▶ **ACTIVITY**:
Each record has to be repeated exactly as given.

▶ **TASK MATERIAL**:
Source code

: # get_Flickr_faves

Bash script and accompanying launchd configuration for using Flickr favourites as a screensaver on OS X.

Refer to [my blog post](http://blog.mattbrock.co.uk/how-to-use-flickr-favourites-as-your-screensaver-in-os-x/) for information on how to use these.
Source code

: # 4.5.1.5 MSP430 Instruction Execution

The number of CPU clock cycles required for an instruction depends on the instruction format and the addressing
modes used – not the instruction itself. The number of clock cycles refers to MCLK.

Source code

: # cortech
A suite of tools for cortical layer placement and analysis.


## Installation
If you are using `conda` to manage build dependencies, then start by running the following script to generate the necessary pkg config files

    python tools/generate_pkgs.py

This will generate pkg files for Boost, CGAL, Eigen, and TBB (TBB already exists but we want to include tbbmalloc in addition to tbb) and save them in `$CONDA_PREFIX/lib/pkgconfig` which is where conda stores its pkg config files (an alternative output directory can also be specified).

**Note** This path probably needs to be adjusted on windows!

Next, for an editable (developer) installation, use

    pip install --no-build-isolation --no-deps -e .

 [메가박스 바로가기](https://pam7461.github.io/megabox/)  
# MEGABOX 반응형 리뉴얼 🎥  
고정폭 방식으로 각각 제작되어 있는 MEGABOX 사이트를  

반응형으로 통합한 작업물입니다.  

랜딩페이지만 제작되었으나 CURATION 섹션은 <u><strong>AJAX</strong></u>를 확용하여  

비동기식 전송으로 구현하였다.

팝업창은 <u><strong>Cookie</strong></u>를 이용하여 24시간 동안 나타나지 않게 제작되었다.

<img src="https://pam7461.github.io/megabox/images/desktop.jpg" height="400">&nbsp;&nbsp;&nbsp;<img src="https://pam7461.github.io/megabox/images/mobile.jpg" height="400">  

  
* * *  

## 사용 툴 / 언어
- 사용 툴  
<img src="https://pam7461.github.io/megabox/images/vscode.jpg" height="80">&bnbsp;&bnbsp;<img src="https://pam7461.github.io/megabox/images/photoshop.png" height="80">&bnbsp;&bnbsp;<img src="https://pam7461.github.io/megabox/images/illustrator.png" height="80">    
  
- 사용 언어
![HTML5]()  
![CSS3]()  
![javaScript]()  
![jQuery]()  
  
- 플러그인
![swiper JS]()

▶ **ANSWER SECTION**:
Source code

: # get_Flickr_faves

Bash script and accompanying launchd configuration for using Flickr favourites as a screensaver on OS X.

Refer to [my blog post](http://blog.mattbrock.co.uk/how-to-use-flickr-favourites-as-your-screensaver-in-os-x/) for information on how to use these.
Source code

: # 4.5.1.5 MSP430 Instruction Execution

The number of CPU clock cycles required for an instruction depends on the instruction format and the addressing
modes used – not the instruction itself. The number of clock cycles refers to MCLK.

Source code

: # cortech
A suite of tools for cortical layer placement and analysis.


## Installation
If you are using `conda` to manage build dependencies, then start by running the following script to generate the necessary pkg config files

    python tools/generate_pkgs.py

This will generate pkg files for Boost, CGAL, Eigen, and TBB (TBB already exists but we want to include tbbmalloc in addition to tbb) and save them in `$CONDA_PREFIX/lib/pkgconfig` which is where conda stores its pkg config files (an alternative output directory can also be specified).

**Note** This path probably needs to be adjusted on windows!

Next, for an editable (developer) installation, use

    pip install --no-build-isolation --no-deps -e .

 [메가박스 바로가기](https://pam7461.github.io/megabox/)  
# MEGABOX 반응형 리뉴얼 🎥  
고정폭 방식으로 각각 제작되어 있는 MEGABOX 사이트를  

반응형으로 통합한 작업물입니다.  

랜딩페이지만 제작되었으나 CURATION 섹션은 <u><strong>AJAX</strong></u>를 확용하여  

비동기식 전송으로 구현하였다.

팝업창은 <u><strong>Cookie</strong></u>를 이용하여 24시간 동안 나타나지 않게 제작되었다.

<img src="https://pam7461.github.io/megabox/images/desktop.jpg" height="400">&nbsp;&nbsp;&nbsp;<img src="https://pam7461.github.io/megabox/images/mobile.jpg" height="400">  

  
* * *  

## 사용 툴 / 언어
- 사용 툴  
<img src="https://pam7461.github.io/megabox/images/vscode.jpg" height="80">&bnbsp;&bnbsp;<img src="https://pam7461.github.io/megabox/images/photoshop.png" height="80">&bnbsp;&bnbsp;<img src="https://pam7461.github.io/megabox/images/illustrator.png" height="80">    
  
- 사용 언어
![HTML5]()  
![CSS3]()  
![javaScript]()  
![jQuery]()  
  
- 플러그인
![swiper JS]()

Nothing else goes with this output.